In Newman v. Anderson, 5 B. & P. 224, Lord Mansfield observed that, “it must occur constantly that the value of demised premises is increased by the goods.upon the premises and yet the rent reserved still continues to issue out of the house and land and not out of the goods.”

*406In Fay, Excr., v. Hollovan, 35 Barb. 295, Eay’s testator had leased defendant á tannery and the tools thereto belonging, two dwelling houses and gardens and the land around the tannery; it was ruled that the tools should be deemed a part of the tannery and that the entire rent issued out of the land.

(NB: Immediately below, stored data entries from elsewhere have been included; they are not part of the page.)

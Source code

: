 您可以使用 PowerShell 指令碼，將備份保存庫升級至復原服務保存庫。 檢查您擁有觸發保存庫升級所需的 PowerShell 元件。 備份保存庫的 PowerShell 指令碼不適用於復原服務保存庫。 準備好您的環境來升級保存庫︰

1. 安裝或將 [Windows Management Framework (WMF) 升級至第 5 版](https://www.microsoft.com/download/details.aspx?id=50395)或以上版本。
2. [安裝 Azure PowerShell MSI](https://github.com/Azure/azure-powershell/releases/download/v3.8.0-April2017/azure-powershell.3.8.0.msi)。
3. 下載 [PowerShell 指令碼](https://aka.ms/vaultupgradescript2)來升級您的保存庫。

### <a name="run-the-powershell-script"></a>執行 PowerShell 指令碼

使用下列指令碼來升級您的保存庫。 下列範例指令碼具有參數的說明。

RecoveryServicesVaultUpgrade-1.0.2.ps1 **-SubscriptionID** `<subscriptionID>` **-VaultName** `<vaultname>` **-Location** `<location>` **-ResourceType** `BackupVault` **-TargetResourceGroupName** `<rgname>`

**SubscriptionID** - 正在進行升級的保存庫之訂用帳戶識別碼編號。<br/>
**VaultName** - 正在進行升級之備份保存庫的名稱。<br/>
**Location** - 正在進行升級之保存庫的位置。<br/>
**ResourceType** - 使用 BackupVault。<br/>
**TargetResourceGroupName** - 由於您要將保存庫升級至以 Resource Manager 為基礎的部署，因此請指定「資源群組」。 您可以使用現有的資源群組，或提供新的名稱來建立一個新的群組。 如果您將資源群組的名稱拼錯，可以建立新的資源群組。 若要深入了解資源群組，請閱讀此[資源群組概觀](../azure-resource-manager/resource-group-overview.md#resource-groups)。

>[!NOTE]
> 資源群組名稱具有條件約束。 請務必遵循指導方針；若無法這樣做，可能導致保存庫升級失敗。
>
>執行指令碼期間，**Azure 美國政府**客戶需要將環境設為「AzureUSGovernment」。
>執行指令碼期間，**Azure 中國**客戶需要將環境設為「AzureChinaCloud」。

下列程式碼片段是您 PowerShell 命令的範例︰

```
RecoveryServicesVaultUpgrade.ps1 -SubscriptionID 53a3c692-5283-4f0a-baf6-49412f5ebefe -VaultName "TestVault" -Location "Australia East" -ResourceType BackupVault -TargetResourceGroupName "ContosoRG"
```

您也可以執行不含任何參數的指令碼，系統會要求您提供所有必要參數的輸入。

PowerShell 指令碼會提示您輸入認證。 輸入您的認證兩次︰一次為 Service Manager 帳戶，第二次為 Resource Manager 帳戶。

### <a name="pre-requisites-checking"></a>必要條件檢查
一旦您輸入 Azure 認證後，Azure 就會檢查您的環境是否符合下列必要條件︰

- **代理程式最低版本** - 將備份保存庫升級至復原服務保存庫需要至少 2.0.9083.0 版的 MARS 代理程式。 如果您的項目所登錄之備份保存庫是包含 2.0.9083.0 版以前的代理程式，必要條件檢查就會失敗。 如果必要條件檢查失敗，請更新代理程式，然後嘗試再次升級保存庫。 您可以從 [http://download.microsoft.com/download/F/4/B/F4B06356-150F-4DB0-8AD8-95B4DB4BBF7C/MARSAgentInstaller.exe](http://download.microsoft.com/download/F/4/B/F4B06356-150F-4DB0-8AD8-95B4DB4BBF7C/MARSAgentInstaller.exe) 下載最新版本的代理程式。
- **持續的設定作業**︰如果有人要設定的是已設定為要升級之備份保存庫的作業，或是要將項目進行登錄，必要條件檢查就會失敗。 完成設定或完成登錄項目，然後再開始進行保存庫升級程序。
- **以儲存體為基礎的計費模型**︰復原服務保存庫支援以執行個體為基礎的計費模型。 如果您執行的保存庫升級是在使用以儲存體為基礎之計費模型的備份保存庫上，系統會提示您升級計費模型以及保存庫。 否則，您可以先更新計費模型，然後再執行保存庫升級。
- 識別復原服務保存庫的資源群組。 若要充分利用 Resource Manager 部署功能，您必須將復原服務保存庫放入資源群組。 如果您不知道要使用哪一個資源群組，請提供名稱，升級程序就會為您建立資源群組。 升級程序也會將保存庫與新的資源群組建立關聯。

In Vettus’ appeal, 99 Pa. St. 55, the landlord had leased a planing mill with the machinery and fixtures therein for, a rental of twenty-five hundred dollars per annum; it was ruled that the rent issued out of the land, the court observing in the course of the opinion, that “rent may issue, not only from lands and tenements corporeal, but also from personal property necessary for the proper enjoyment of the premises, is settled by the case of Mickle v. Miles, 7 Cossey, 20, and indeed a proposition so obvious ought never to have been doubted.” This observation is supported by Sutliff v. Atwood, 15 Ohio St. 186, where a dairy farm and the cows thereon, the latter to be increased to forty, were leased for five hundred dollars per annum; it was held that the rent issued out of the land and not out of the land and cows. Mickle v. Miles, supra, is a parallel case, being for rent of a dairy farm and stock. Toler et al. v. Seabrook, 39 Ga. 14, is a similar case; there the lease was of real estate, the tenant to have the use of the mules, tools, gin and other personal property actually on the place, forming a part of the machinery for carrying on the farm, for a stipulated sum as rent; it was held that a distress warrant might be issued for the whole sum agreed upon.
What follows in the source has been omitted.